La cour administrative d’appel confirme cette analyse en jugeant que ces circonstances suffisent à caractériser le risque de soustraction. Elle écarte l’argument du requérant tiré de sa situation familiale, considérant que celle-ci n’offrait pas de « garanties de représentations suffisantes » pour renverser cette présomption. Cette solution réaffirme que les critères légaux du risque de soustraction peuvent être appliqués de manière quasi automatique lorsque les faits sont établis. L’entrée et le séjour irréguliers, non suivis d’une démarche de régularisation, constituent un indice majeur pour l’administration, que seules des circonstances exceptionnelles ou des garanties de représentation particulièrement fortes peuvent contrebalancer, ce qui n’a pas été le cas en l’espèce.

**B. L’appréciation de la durée de l’interdiction de retour au regard de la situation globale**

Conséquence directe du refus de délai de départ volontaire, une interdiction de retour sur le territoire français a été prononcée. Le requérant en contestait la durée de deux ans, la jugeant disproportionnée. Le juge rappelle que pour fixer cette durée, l’administration doit tenir compte de plusieurs critères définis par l’article L. 612-10 du code de l’entrée et du séjour des étrangers et du droit d’asile, notamment la durée de présence, l’ancienneté des liens en France, l’existence de mesures d’éloignement antérieures et la menace pour l’ordre public.
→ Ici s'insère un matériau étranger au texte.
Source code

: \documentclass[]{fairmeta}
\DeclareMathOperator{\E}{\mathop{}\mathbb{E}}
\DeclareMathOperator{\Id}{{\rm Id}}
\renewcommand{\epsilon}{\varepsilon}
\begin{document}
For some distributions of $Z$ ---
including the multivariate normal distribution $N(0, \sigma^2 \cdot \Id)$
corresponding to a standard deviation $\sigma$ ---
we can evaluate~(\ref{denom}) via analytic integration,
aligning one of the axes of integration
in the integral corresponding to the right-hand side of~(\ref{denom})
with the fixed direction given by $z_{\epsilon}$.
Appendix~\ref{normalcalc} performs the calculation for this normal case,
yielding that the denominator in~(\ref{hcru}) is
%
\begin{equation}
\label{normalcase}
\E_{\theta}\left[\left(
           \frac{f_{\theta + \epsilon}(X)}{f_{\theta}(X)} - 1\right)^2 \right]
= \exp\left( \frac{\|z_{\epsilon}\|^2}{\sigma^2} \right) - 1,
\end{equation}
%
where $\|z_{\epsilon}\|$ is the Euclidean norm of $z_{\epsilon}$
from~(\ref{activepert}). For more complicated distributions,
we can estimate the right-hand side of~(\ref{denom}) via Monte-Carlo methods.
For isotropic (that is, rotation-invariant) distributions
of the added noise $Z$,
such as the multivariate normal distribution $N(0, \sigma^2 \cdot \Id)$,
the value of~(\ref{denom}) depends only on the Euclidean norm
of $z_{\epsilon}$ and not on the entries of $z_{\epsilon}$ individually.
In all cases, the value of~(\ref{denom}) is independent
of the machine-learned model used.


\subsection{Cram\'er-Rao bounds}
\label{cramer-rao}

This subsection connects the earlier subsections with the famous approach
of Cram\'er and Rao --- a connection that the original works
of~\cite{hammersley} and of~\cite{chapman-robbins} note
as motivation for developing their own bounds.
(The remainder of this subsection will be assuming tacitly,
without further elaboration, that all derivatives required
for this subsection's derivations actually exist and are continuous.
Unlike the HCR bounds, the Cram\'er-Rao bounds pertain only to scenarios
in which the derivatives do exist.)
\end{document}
La cour souligne que « ces mêmes dispositions ne font pas obstacle à ce qu’une telle mesure soit décidée quand bien même une partie de ces critères, qui ne sont pas cumulatifs, ne serait pas remplie ». Elle relève que si le requérant n’avait pas fait l’objet d’une mesure d’éloignement antérieure et ne constituait pas formellement une menace à l’ordre public, sa présence récente sur le territoire, la faiblesse de ses liens familiaux et sociaux, ainsi que des antécédents défavorables connus des services de police, justifiaient la décision du préfet. En jugeant que ce dernier n’a pas commis d’erreur d’appréciation, la cour exerce un contrôle restreint sur le pouvoir discrétionnaire de l’administration. Cette décision confirme qu’une interdiction de retour d’une durée significative peut être prononcée même en l’absence de menace avérée pour l’ordre public, dès lors que le profil global de l’intéressé révèle une intégration faible et un non-respect des règles d’entrée et de séjour.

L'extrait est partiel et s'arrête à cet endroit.